→ WHAT NEEDS TO BE DONE
Restate each record word for word, omitting whatever pictures it holds.

→ EXERCISE INPUT
<<<<

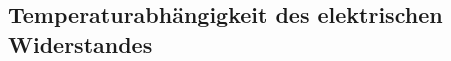 \documentclass[12pt,a4paper]{article}
\begin{document}
\begin{multicols}{2}




%			
%


\section{Temperaturabhängigkeit des elektrischen Widerstandes}


\end{multicols}
\end{document}
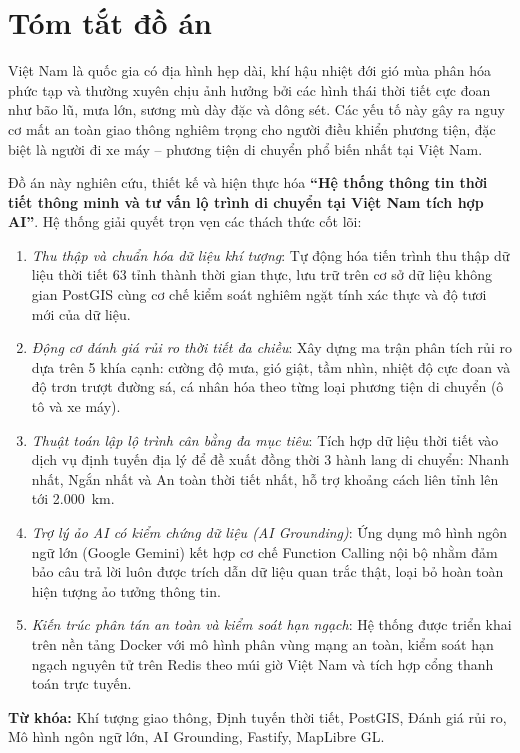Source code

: \chapter*{Tóm tắt đồ án}

Việt Nam là quốc gia có địa hình hẹp dài, khí hậu nhiệt đới gió mùa phân hóa phức tạp và thường xuyên chịu ảnh hưởng bởi các hình thái thời tiết cực đoan như bão lũ, mưa lớn, sương mù dày đặc và dông sét. Các yếu tố này gây ra nguy cơ mất an toàn giao thông nghiêm trọng cho người điều khiển phương tiện, đặc biệt là người đi xe máy -- phương tiện di chuyển phổ biến nhất tại Việt Nam.

Đồ án này nghiên cứu, thiết kế và hiện thực hóa \textbf{“Hệ thống thông tin thời tiết thông minh và tư vấn lộ trình di chuyển tại Việt Nam tích hợp AI”}. Hệ thống giải quyết trọn vẹn các thách thức cốt lõi:
\begin{enumerate}
    \item \textit{Thu thập và chuẩn hóa dữ liệu khí tượng}: Tự động hóa tiến trình thu thập dữ liệu thời tiết 63 tỉnh thành thời gian thực, lưu trữ trên cơ sở dữ liệu không gian PostGIS cùng cơ chế kiểm soát nghiêm ngặt tính xác thực và độ tươi mới của dữ liệu.
    \item \textit{Động cơ đánh giá rủi ro thời tiết đa chiều}: Xây dựng ma trận phân tích rủi ro dựa trên 5 khía cạnh: cường độ mưa, gió giật, tầm nhìn, nhiệt độ cực đoan và độ trơn trượt đường sá, cá nhân hóa theo từng loại phương tiện di chuyển (ô tô và xe máy).
    \item \textit{Thuật toán lập lộ trình cân bằng đa mục tiêu}: Tích hợp dữ liệu thời tiết vào dịch vụ định tuyến địa lý để đề xuất đồng thời 3 hành lang di chuyển: Nhanh nhất, Ngắn nhất và An toàn thời tiết nhất, hỗ trợ khoảng cách liên tỉnh lên tới 2.000~km.
    \item \textit{Trợ lý ảo AI có kiểm chứng dữ liệu (AI Grounding)}: Ứng dụng mô hình ngôn ngữ lớn (Google Gemini) kết hợp cơ chế Function Calling nội bộ nhằm đảm bảo câu trả lời luôn được trích dẫn dữ liệu quan trắc thật, loại bỏ hoàn toàn hiện tượng ảo tưởng thông tin.
    \item \textit{Kiến trúc phân tán an toàn và kiểm soát hạn ngạch}: Hệ thống được triển khai trên nền tảng Docker với mô hình phân vùng mạng an toàn, kiểm soát hạn ngạch nguyên tử trên Redis theo múi giờ Việt Nam và tích hợp cổng thanh toán trực tuyến.
\end{enumerate}

\textbf{Từ khóa:} Khí tượng giao thông, Định tuyến thời tiết, PostGIS, Đánh giá rủi ro, Mô hình ngôn ngữ lớn, AI Grounding, Fastify, MapLibre GL.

>>>>

→ WRITTEN SOLUTION
 \documentclass[12pt,a4paper]{article}
\begin{document}
\begin{multicols}{2}




%			
%


\section{Temperaturabhängigkeit des elektrischen Widerstandes}


\end{multicols}
\end{document}
Source code

: \chapter*{Tóm tắt đồ án}

Việt Nam là quốc gia có địa hình hẹp dài, khí hậu nhiệt đới gió mùa phân hóa phức tạp và thường xuyên chịu ảnh hưởng bởi các hình thái thời tiết cực đoan như bão lũ, mưa lớn, sương mù dày đặc và dông sét. Các yếu tố này gây ra nguy cơ mất an toàn giao thông nghiêm trọng cho người điều khiển phương tiện, đặc biệt là người đi xe máy -- phương tiện di chuyển phổ biến nhất tại Việt Nam.

Đồ án này nghiên cứu, thiết kế và hiện thực hóa \textbf{“Hệ thống thông tin thời tiết thông minh và tư vấn lộ trình di chuyển tại Việt Nam tích hợp AI”}. Hệ thống giải quyết trọn vẹn các thách thức cốt lõi:
\begin{enumerate}
    \item \textit{Thu thập và chuẩn hóa dữ liệu khí tượng}: Tự động hóa tiến trình thu thập dữ liệu thời tiết 63 tỉnh thành thời gian thực, lưu trữ trên cơ sở dữ liệu không gian PostGIS cùng cơ chế kiểm soát nghiêm ngặt tính xác thực và độ tươi mới của dữ liệu.
    \item \textit{Động cơ đánh giá rủi ro thời tiết đa chiều}: Xây dựng ma trận phân tích rủi ro dựa trên 5 khía cạnh: cường độ mưa, gió giật, tầm nhìn, nhiệt độ cực đoan và độ trơn trượt đường sá, cá nhân hóa theo từng loại phương tiện di chuyển (ô tô và xe máy).
    \item \textit{Thuật toán lập lộ trình cân bằng đa mục tiêu}: Tích hợp dữ liệu thời tiết vào dịch vụ định tuyến địa lý để đề xuất đồng thời 3 hành lang di chuyển: Nhanh nhất, Ngắn nhất và An toàn thời tiết nhất, hỗ trợ khoảng cách liên tỉnh lên tới 2.000~km.
    \item \textit{Trợ lý ảo AI có kiểm chứng dữ liệu (AI Grounding)}: Ứng dụng mô hình ngôn ngữ lớn (Google Gemini) kết hợp cơ chế Function Calling nội bộ nhằm đảm bảo câu trả lời luôn được trích dẫn dữ liệu quan trắc thật, loại bỏ hoàn toàn hiện tượng ảo tưởng thông tin.
    \item \textit{Kiến trúc phân tán an toàn và kiểm soát hạn ngạch}: Hệ thống được triển khai trên nền tảng Docker với mô hình phân vùng mạng an toàn, kiểm soát hạn ngạch nguyên tử trên Redis theo múi giờ Việt Nam và tích hợp cổng thanh toán trực tuyến.
\end{enumerate}

\textbf{Từ khóa:} Khí tượng giao thông, Định tuyến thời tiết, PostGIS, Đánh giá rủi ro, Mô hình ngôn ngữ lớn, AI Grounding, Fastify, MapLibre GL.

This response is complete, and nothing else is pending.